“Looks like you finally made it back here okay,” I mutter to him, crossing my arms over my chest and glaring up at him angrily. He’s standing at the other side of the bed, clearly unsure of what to do. Half of me wants him to pull me into his arms and hold me; the other half wants to land a sharp slap on his face for daring to land in my line of sight again, after what he did to me.
“We don’t need to talk about that right now.”
There’s a firmness to his voice that leaves no room for argument, much as I would like to make one. I roll my eyes skyward.
“And what, you expect me to believe that all of this is just a coincidence?”
“What is?”
“You finding me after the crash. Bringing me back to this cabin where we…”
I trail off. He moves to the side of the bed, pulling open one of the cabinets on the bedside table and withdrawing a small first aid kit.

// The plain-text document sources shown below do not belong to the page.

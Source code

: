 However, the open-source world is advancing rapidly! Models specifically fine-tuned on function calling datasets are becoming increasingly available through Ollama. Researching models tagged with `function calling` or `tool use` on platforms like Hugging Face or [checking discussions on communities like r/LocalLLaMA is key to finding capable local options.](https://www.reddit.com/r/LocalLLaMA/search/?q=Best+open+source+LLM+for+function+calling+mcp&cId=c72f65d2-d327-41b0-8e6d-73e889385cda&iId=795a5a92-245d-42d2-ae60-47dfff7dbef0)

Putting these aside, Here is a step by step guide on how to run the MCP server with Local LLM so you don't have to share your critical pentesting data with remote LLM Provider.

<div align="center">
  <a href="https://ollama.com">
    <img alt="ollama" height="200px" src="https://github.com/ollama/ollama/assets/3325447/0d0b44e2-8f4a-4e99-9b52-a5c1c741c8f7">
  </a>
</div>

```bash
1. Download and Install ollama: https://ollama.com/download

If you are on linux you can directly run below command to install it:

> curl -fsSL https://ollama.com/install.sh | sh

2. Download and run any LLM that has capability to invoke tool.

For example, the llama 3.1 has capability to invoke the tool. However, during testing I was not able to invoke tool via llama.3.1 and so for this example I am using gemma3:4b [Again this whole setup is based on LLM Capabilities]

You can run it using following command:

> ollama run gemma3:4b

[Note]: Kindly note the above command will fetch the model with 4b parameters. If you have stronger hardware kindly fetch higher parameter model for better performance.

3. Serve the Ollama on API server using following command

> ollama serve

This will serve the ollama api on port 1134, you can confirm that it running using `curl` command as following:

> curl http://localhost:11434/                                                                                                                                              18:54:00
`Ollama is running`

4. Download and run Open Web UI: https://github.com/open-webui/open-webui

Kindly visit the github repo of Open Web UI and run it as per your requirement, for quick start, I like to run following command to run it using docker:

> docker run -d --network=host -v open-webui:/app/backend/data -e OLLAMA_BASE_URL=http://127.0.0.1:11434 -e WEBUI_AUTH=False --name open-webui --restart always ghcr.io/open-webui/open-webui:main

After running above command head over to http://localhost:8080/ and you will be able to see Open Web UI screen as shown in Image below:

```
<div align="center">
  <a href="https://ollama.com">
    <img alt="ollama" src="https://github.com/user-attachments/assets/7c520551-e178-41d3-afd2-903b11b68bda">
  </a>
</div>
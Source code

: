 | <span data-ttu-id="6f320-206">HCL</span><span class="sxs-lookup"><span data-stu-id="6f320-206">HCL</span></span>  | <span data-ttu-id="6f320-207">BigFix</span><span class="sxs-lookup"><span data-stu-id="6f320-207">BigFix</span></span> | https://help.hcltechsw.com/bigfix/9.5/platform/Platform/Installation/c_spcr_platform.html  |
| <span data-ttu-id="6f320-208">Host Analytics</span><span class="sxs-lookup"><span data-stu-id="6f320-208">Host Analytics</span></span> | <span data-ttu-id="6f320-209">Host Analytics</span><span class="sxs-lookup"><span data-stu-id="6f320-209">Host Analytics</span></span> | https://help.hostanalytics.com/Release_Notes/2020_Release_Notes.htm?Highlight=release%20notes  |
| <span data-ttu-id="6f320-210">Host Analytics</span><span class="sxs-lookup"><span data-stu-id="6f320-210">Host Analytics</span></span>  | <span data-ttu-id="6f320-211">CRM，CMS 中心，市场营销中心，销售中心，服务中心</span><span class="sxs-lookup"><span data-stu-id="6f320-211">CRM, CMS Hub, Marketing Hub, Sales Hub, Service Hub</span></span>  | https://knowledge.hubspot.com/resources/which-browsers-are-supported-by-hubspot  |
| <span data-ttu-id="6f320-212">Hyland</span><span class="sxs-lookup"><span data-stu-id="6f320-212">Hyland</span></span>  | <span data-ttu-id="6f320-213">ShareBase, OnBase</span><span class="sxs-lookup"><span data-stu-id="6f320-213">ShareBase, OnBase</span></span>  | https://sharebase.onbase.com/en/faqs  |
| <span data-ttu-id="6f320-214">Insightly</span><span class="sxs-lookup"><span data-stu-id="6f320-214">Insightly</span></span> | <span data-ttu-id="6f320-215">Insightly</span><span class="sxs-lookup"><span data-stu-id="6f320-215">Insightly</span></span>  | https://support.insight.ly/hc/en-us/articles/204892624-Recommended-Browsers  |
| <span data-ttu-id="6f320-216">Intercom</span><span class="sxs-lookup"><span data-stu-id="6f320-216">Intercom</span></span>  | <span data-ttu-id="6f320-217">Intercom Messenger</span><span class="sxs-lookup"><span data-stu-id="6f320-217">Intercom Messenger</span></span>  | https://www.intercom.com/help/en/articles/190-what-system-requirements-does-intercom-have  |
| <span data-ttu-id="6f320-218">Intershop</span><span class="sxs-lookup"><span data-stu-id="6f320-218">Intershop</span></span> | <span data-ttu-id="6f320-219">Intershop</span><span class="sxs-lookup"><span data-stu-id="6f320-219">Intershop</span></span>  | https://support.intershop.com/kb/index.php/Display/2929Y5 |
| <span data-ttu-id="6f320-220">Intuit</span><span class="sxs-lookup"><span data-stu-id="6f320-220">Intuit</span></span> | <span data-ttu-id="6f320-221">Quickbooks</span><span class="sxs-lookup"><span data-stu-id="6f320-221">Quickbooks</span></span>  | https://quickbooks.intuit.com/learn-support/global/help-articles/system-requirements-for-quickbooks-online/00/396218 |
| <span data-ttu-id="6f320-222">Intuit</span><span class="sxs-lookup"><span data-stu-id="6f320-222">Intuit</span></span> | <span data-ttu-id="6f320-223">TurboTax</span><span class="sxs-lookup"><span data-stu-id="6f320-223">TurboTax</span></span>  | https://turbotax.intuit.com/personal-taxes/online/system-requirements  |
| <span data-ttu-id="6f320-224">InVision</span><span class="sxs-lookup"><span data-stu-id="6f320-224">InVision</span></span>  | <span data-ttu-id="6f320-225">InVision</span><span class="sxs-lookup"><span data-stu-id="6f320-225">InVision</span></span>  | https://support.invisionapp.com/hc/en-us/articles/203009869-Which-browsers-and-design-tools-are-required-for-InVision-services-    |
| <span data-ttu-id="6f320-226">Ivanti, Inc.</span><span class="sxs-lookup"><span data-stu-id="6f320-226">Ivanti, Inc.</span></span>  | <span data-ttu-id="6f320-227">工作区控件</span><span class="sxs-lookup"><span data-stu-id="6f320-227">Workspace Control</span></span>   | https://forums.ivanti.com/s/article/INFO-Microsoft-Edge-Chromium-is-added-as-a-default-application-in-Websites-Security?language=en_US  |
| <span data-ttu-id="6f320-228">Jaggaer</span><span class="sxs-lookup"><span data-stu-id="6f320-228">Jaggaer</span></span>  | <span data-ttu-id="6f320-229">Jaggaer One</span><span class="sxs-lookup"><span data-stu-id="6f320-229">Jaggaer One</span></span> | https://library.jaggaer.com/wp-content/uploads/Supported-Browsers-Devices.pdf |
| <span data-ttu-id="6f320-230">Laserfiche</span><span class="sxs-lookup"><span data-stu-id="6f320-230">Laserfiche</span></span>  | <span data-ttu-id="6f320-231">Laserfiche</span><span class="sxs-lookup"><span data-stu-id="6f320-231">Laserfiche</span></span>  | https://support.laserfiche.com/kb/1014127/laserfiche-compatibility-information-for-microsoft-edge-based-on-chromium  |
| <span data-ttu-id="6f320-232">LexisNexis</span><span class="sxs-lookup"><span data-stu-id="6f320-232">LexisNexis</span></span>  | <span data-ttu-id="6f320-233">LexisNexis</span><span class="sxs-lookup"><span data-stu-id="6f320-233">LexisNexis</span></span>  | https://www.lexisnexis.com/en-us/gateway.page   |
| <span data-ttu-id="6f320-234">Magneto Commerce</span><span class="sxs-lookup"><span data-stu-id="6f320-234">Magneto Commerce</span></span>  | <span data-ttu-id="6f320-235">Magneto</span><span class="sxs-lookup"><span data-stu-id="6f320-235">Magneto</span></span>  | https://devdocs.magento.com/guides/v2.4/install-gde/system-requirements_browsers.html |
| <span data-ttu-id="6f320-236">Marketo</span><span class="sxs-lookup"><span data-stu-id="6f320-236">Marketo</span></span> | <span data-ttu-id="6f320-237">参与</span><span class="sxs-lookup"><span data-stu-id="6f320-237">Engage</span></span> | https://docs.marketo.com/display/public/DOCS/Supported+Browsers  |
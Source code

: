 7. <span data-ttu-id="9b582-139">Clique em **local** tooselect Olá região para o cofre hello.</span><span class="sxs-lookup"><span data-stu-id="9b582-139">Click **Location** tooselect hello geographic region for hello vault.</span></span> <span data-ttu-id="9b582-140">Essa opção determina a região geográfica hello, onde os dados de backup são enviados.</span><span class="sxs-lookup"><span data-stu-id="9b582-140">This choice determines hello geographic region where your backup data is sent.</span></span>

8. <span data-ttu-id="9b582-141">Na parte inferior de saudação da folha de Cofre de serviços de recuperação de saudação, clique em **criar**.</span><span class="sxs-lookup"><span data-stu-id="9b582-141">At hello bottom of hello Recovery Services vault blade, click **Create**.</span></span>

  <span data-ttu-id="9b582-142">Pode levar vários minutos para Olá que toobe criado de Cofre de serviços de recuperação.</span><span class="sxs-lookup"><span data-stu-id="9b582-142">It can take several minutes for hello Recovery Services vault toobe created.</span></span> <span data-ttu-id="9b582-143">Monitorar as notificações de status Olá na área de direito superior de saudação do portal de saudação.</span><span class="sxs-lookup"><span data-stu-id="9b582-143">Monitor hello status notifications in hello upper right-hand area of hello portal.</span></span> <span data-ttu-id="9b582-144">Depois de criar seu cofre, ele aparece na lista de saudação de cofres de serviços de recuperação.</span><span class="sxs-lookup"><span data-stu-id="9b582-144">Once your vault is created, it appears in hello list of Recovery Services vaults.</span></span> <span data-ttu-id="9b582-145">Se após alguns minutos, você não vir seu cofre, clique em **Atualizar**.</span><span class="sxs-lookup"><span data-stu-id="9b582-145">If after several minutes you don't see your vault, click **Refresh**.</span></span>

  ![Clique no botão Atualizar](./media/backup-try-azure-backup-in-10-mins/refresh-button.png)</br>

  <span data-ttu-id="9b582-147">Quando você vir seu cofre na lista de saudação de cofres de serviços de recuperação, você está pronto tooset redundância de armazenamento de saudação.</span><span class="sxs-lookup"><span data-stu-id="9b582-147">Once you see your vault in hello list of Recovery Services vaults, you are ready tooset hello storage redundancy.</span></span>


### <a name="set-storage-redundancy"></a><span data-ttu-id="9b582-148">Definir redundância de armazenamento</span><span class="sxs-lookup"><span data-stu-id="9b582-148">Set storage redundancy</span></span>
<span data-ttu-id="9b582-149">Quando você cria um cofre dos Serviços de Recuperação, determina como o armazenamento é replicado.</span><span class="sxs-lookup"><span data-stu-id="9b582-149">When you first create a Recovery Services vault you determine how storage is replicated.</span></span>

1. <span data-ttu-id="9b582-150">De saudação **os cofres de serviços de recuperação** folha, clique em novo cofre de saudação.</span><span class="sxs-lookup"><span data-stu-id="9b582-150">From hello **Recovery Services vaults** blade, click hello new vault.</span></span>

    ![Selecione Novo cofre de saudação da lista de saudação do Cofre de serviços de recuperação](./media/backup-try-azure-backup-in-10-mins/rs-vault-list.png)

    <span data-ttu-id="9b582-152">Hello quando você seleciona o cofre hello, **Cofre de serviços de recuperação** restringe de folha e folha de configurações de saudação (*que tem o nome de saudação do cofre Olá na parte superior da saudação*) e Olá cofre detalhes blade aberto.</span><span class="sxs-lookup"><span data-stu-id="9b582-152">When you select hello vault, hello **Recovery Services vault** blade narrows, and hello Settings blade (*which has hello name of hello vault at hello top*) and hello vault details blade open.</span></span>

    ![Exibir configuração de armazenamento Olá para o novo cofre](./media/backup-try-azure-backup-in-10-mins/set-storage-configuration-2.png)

“Yes,” he replies as he plants it on the bed next to me. “I do. Because it is. It’s just a coincidence. Here, give me your arm, I need to clean up those grazes…”
Before I can say another word, he reaches out and takes my hand, pulling it toward him—I wince as the extension stretches the grazes on my skin. I guess I’m lucky I’m not in a worse state—my head hurts, sure, and there’s an achiness all through mybody, but nothing that seems too serious. If I’d been out there much longer in the cold, I’m not sure I could say the same thing, and I have them to thank for getting me out of there before anything more serious happened…
Unless, of course, they’re working with him. James. That’s the part I can’t shake. It seems like way too much of a coincidence for anyone to find me out here, let alone Callum. And no matter how much of a fight they put up to try and convince me that they’re innocent, I’m just not sure I buy it.
He pulls out some swabs and soaks them in iodine, the sharp, piercing smell making my nose wrinkle. Dabbing at the grazes on my arm, he wipes away the blood and debris that’s gotten trapped there, and I twist my head away, eyes squeezed shut, trying not to let how much it hurts show on my face.
“You want to get changed?”
I glance over at him. “Into what?” I point out. “Not like I packed any more clothes.”
“I can grab something for you,” he replies with a shrug. “Here, wait a second…”
He gets to his feet and heads to the wardrobe, pulling out some clothes—it strikes me, in that moment, that I must be in his room. I don’t know why, but it suddenly seems so…so intimate in a way I wasn’t prepared for. I know it shouldn’t come as a surprise to me—judging by the way the other guys reacted, it’s not as though they would have wanted me in their space—but knowing that right now I’m in his bed…it’s more than a little strange, to say the least.
Finally, he comes back to the bed with some sweatpants and a large shirt. I recognize them at once as his.
“You really haven’t updated your wardrobe since we were?—”
“I’ll let you get changed,” he tells me, and he turns his back on me, crossing his arms and facing the door before I can make any smart comments. I stare at the back of his head.
“You really expect me to get changed while you’re in the room?”
“I heard how you were talking about getting out of here,” he reminds me. “I’m not taking the chance. I can’t see anything, don’t worry.”
I sigh—I almost want to dig my heels in and tell him that I’m not about to strip down and give him a show right then and there, but I know I’m being ridiculous. He can’t see me from where he’s standing, and besides, I have been in this wedding dress way too long. It’s constricting, the corset digging into my waist and my hips, like I’m being put on display for someone else’s benefit. Not exactly a sensation I find myself craving, I have to admit.
As quickly as I can, I reach back to undo the buttons on the dress—I manage the first few without too much trouble, but as I reach the middle of my back, my arm twinges.
“Ow!” I cry out, and his head whips around.
“Are you okay?”
“I thought you said you weren’t going to look.”
“Do you need help?” he presses, ignoring my comment. I almost want to brush him off again, but I’ll be stuck in this wedding dress if I don’t get someone to help me out of it. It took a couple of people to button me into it, and I don’t know what I was thinking, imagining that I could just get out of it in a matter of moments.
“Can you help me with the buttons?” I ask at last, turning my back to him. “Just the ones to the bottom of the corset…”
He does as he’s told at once, and I can feel his fingers popping the buttons with ease, making certain not to touch my skin. And it reminds me, though I know it shouldn’t, of all the times he undressed me before. Now, if there was one thing that he wasseriouslygood at, it was the physical side of our relationship. Even when he struggled to control or contain his emotions, he could always communicate with his touch, and I’ve found myself craving it more times than I’d care to count in the years we’ve been apart.
And now, here he is, undoing the buttons on my wedding dress—his fingers grazing against my skin just slightly, a reminder of how good we once were together.
But this wedding dress was meant for a different man entirely—a man who I am still supposed to be on the run from. And Callum abandoned me, in this very cabin, all those years ago. I’m not willing to just forgive and forget, not about any of it. I’ve been naive for too long, and that ends here.